▸ DIRECTIONS: Transcribe every entry word for word, leaving out all images.

======== EXERCISE INPUT ========

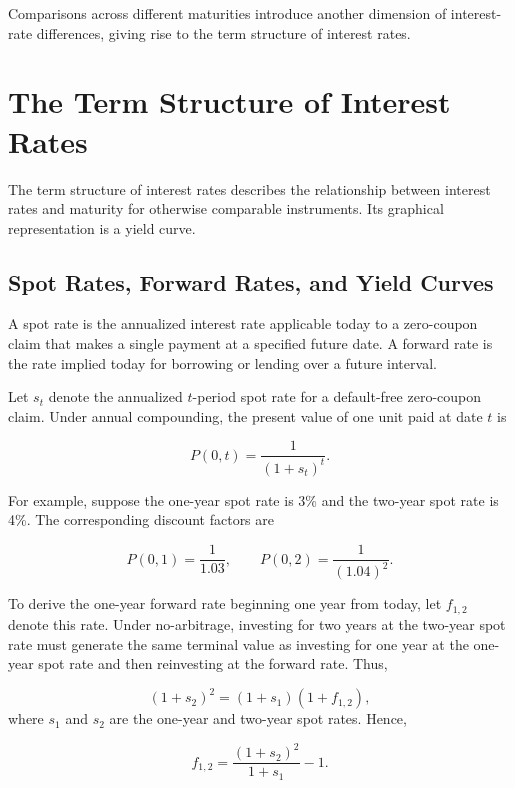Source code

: Comparisons across different maturities introduce another
dimension of interest-rate differences, giving rise to
the term structure of interest rates.

\section{The Term Structure of Interest Rates}

The term structure of interest rates describes the relationship between interest rates and maturity for otherwise comparable instruments. Its graphical representation is a yield curve.

\subsection{Spot Rates, Forward Rates, and Yield Curves}

A spot rate is the annualized interest rate applicable today
to a zero-coupon claim that makes a single payment at a
specified future date. A forward rate is the rate implied
today for borrowing or lending over a future interval.

Let $s_t$ denote the annualized $t$-period spot rate for
a default-free zero-coupon claim. Under annual compounding,
the present value of one unit paid at date $t$ is

\begin{equation}
P(0,t)=\frac{1}{(1+s_t)^t}.
\label{eq:ch6-spot-discount-factor}
\end{equation}

For example, suppose the one-year spot rate is 3\% and
the two-year spot rate is 4\%. The corresponding discount
factors are

\[
P(0,1)=\frac{1}{1.03},
\qquad
P(0,2)=\frac{1}{(1.04)^2}.
\]

To derive the one-year forward rate beginning one year
from today, let $f_{1,2}$ denote this rate. Under
no-arbitrage, investing for two years at the two-year
spot rate must generate the same terminal value as
investing for one year at the one-year spot rate and
then reinvesting at the forward rate. Thus,

\begin{equation}
(1+s_2)^2
=
(1+s_1)(1+f_{1,2}),
\label{eq:ch6-forward-from-spot}
\end{equation}
where $s_1$ and $s_2$ are the one-year and two-year
spot rates. Hence,

\begin{equation}
f_{1,2}
=
\frac{(1+s_2)^2}{1+s_1}-1.
\label{eq:ch6-forward-rate}
\end{equation}

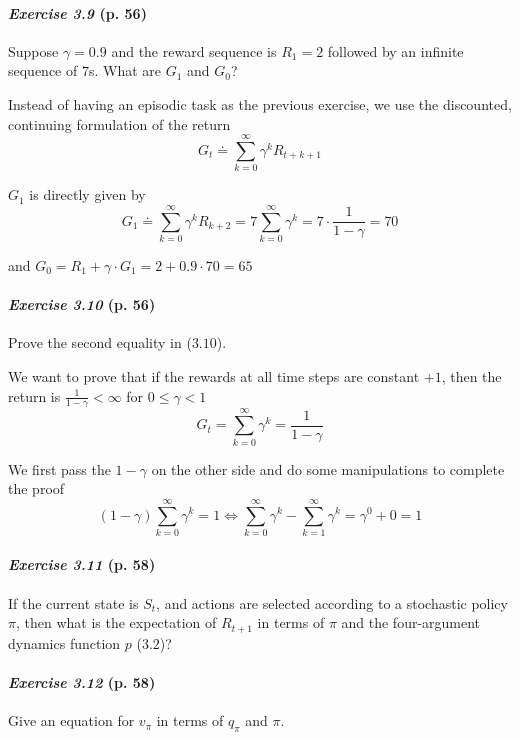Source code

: \documentclass[10pt,a4paper]{article}
\begin{document}
\paragraph{\textit{Exercise 3.9} (p. 56)} Suppose $\gamma = 0.9$ and the reward sequence is $R_1 = 2$ followed by an infinite sequence of $7$s. What are $G_1$ and $G_0$?

\bigskip
Instead of having an episodic task as the previous exercise, we use the discounted, continuing formulation of the return
\begin{equation}
G_t \doteq \sum_{k=0}^\infty \gamma^k R_{t+k+1}
\end{equation}

$G_1$ is directly given by
\begin{equation}
G_1 \doteq \sum_{k=0}^\infty \gamma^k R_{k+2} = 7 \sum_{k=0}^\infty \gamma^k = 7 \cdot \frac{1}{1-\gamma} = 70
\end{equation}

and $G_0 = R_1 + \gamma \cdot G_1 = 2 + 0.9 \cdot 70 = 65$

\paragraph{\textit{Exercise 3.10} (p. 56)} Prove the second equality in ($3.10$).

\bigskip
We want to prove that if the rewards at all time steps are constant $+1$, then the return is $\frac{1}{1-\gamma} < \infty$ for $0 \leq \gamma < 1$
\begin{equation}
G_t =\sum_{k=0}^\infty \gamma^k = \frac{1}{1-\gamma}
\end{equation}

We first pass the $1-\gamma$ on the other side and do some manipulations to complete the proof
\begin{equation}
(1-\gamma) \sum_{k=0}^\infty \gamma^k = 1 \iff \sum_{k=0}^\infty \gamma^k - \sum_{k=1}^\infty \gamma^{k} = \gamma^0 + 0 = 1
\end{equation}

\paragraph{\textit{Exercise 3.11} (p. 58)} If the current state is $S_t$, and actions are selected according to a stochastic
policy $\pi$, then what is the expectation of $R_{t+1}$ in terms of $\pi$ and the four-argument dynamics function $p$ ($3.2$)?

\paragraph{\textit{Exercise 3.12} (p. 58)} Give an equation for $v_\pi$ in terms of $q_\pi$ and $\pi$.
\end{document}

========

▸ RESPONSE BOX:
Source code

: Comparisons across different maturities introduce another
dimension of interest-rate differences, giving rise to
the term structure of interest rates.

\section{The Term Structure of Interest Rates}

The term structure of interest rates describes the relationship between interest rates and maturity for otherwise comparable instruments. Its graphical representation is a yield curve.

\subsection{Spot Rates, Forward Rates, and Yield Curves}

A spot rate is the annualized interest rate applicable today
to a zero-coupon claim that makes a single payment at a
specified future date. A forward rate is the rate implied
today for borrowing or lending over a future interval.

Let $s_t$ denote the annualized $t$-period spot rate for
a default-free zero-coupon claim. Under annual compounding,
the present value of one unit paid at date $t$ is

\begin{equation}
P(0,t)=\frac{1}{(1+s_t)^t}.
\label{eq:ch6-spot-discount-factor}
\end{equation}

For example, suppose the one-year spot rate is 3\% and
the two-year spot rate is 4\%. The corresponding discount
factors are

\[
P(0,1)=\frac{1}{1.03},
\qquad
P(0,2)=\frac{1}{(1.04)^2}.
\]

To derive the one-year forward rate beginning one year
from today, let $f_{1,2}$ denote this rate. Under
no-arbitrage, investing for two years at the two-year
spot rate must generate the same terminal value as
investing for one year at the one-year spot rate and
then reinvesting at the forward rate. Thus,

\begin{equation}
(1+s_2)^2
=
(1+s_1)(1+f_{1,2}),
\label{eq:ch6-forward-from-spot}
\end{equation}
where $s_1$ and $s_2$ are the one-year and two-year
spot rates. Hence,

\begin{equation}
f_{1,2}
=
\frac{(1+s_2)^2}{1+s_1}-1.
\label{eq:ch6-forward-rate}
\end{equation}

Source code

: \documentclass[10pt,a4paper]{article}
\begin{document}
\paragraph{\textit{Exercise 3.9} (p. 56)} Suppose $\gamma = 0.9$ and the reward sequence is $R_1 = 2$ followed by an infinite sequence of $7$s. What are $G_1$ and $G_0$?

\bigskip
Instead of having an episodic task as the previous exercise, we use the discounted, continuing formulation of the return
\begin{equation}
G_t \doteq \sum_{k=0}^\infty \gamma^k R_{t+k+1}
\end{equation}

$G_1$ is directly given by
\begin{equation}
G_1 \doteq \sum_{k=0}^\infty \gamma^k R_{k+2} = 7 \sum_{k=0}^\infty \gamma^k = 7 \cdot \frac{1}{1-\gamma} = 70
\end{equation}

and $G_0 = R_1 + \gamma \cdot G_1 = 2 + 0.9 \cdot 70 = 65$

\paragraph{\textit{Exercise 3.10} (p. 56)} Prove the second equality in ($3.10$).

\bigskip
We want to prove that if the rewards at all time steps are constant $+1$, then the return is $\frac{1}{1-\gamma} < \infty$ for $0 \leq \gamma < 1$
\begin{equation}
G_t =\sum_{k=0}^\infty \gamma^k = \frac{1}{1-\gamma}
\end{equation}

We first pass the $1-\gamma$ on the other side and do some manipulations to complete the proof
\begin{equation}
(1-\gamma) \sum_{k=0}^\infty \gamma^k = 1 \iff \sum_{k=0}^\infty \gamma^k - \sum_{k=1}^\infty \gamma^{k} = \gamma^0 + 0 = 1
\end{equation}

\paragraph{\textit{Exercise 3.11} (p. 58)} If the current state is $S_t$, and actions are selected according to a stochastic
policy $\pi$, then what is the expectation of $R_{t+1}$ in terms of $\pi$ and the four-argument dynamics function $p$ ($3.2$)?

\paragraph{\textit{Exercise 3.12} (p. 58)} Give an equation for $v_\pi$ in terms of $q_\pi$ and $\pi$.
\end{document}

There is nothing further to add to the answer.